__Your instructions__
Each line of the data below that holds the word "this" is to be reported in full.

══ Input data ══

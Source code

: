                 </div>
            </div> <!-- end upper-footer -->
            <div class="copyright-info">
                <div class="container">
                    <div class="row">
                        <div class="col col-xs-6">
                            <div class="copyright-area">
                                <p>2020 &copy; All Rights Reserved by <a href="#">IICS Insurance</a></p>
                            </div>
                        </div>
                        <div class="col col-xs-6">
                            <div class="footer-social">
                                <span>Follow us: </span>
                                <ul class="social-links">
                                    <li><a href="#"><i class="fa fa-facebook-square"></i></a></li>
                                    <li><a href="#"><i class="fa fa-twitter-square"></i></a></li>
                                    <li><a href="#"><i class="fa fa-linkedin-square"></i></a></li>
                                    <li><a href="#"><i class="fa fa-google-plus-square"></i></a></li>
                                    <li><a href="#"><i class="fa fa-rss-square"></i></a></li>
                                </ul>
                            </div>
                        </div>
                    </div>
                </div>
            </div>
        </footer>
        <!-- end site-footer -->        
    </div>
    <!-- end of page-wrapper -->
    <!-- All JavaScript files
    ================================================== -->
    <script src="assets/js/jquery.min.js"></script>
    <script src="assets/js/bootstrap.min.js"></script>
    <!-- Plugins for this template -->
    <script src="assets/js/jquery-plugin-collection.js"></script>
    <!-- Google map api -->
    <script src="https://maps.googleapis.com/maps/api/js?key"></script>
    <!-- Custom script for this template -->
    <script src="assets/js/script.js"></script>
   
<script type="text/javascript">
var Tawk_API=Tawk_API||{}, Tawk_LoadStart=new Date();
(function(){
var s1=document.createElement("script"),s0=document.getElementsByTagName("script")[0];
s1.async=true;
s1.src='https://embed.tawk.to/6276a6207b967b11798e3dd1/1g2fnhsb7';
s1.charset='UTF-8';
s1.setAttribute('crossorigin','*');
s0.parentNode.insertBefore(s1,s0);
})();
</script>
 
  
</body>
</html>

═══
══ Input data ══

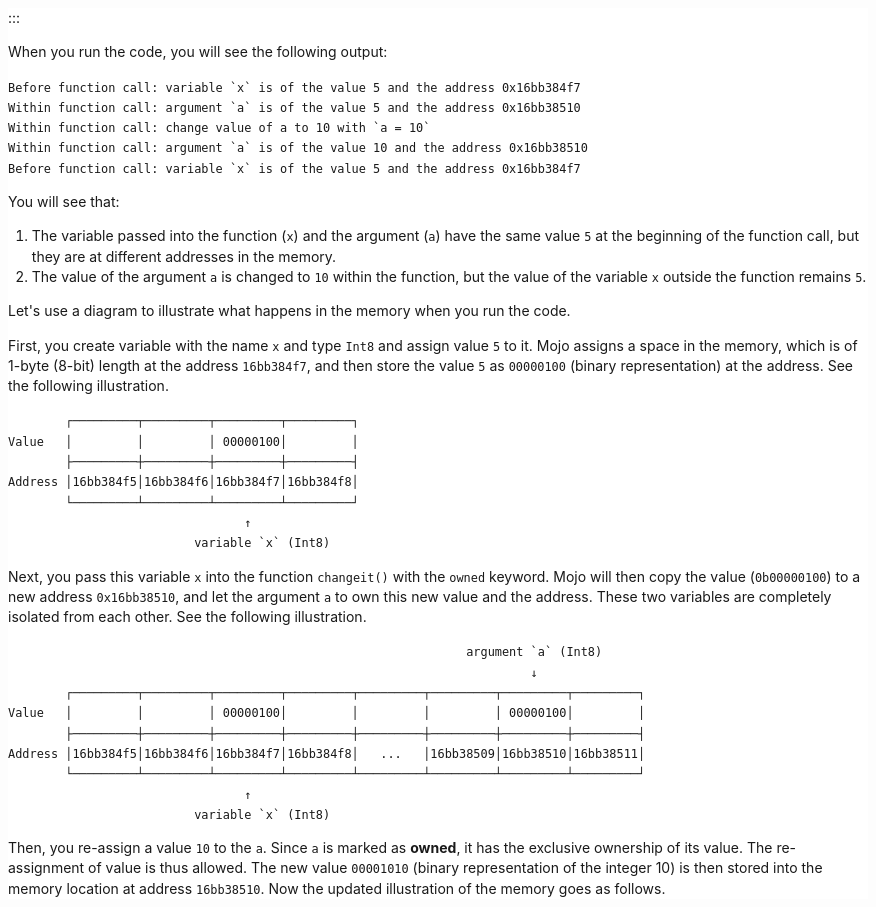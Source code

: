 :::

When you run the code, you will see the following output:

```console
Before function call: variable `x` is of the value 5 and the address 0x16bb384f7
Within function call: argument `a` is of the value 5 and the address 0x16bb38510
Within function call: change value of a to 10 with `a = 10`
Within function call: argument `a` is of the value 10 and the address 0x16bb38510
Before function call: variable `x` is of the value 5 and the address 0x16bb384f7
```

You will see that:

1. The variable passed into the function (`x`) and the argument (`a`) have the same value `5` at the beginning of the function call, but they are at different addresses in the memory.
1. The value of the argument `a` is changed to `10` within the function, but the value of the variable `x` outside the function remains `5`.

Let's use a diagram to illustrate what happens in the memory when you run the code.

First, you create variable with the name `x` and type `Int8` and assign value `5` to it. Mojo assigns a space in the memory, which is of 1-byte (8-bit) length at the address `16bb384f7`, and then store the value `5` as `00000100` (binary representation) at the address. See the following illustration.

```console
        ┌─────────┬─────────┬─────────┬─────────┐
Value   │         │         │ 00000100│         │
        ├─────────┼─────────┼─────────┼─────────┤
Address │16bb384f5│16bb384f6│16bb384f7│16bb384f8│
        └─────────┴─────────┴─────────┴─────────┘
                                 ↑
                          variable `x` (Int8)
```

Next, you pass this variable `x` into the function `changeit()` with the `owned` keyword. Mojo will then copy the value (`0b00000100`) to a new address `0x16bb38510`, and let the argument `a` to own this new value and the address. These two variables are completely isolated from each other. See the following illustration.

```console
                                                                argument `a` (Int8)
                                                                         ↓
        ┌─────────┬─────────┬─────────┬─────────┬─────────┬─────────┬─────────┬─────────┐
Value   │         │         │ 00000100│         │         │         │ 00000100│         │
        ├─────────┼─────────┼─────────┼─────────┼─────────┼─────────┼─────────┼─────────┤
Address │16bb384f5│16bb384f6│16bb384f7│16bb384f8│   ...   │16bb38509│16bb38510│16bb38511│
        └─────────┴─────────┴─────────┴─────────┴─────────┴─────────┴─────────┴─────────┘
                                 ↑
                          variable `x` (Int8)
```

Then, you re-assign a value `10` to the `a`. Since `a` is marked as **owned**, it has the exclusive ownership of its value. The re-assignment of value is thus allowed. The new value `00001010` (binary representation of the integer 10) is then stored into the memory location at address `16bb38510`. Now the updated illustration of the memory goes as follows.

═══

__Answer space__
    <!-- Plugins for this template -->
    <!-- Custom script for this template -->
Next, you pass this variable `x` into the function `changeit()` with the `owned` keyword. Mojo will then copy the value (`0b00000100`) to a new address `0x16bb38510`, and let the argument `a` to own this new value and the address. These two variables are completely isolated from each other. See the following illustration.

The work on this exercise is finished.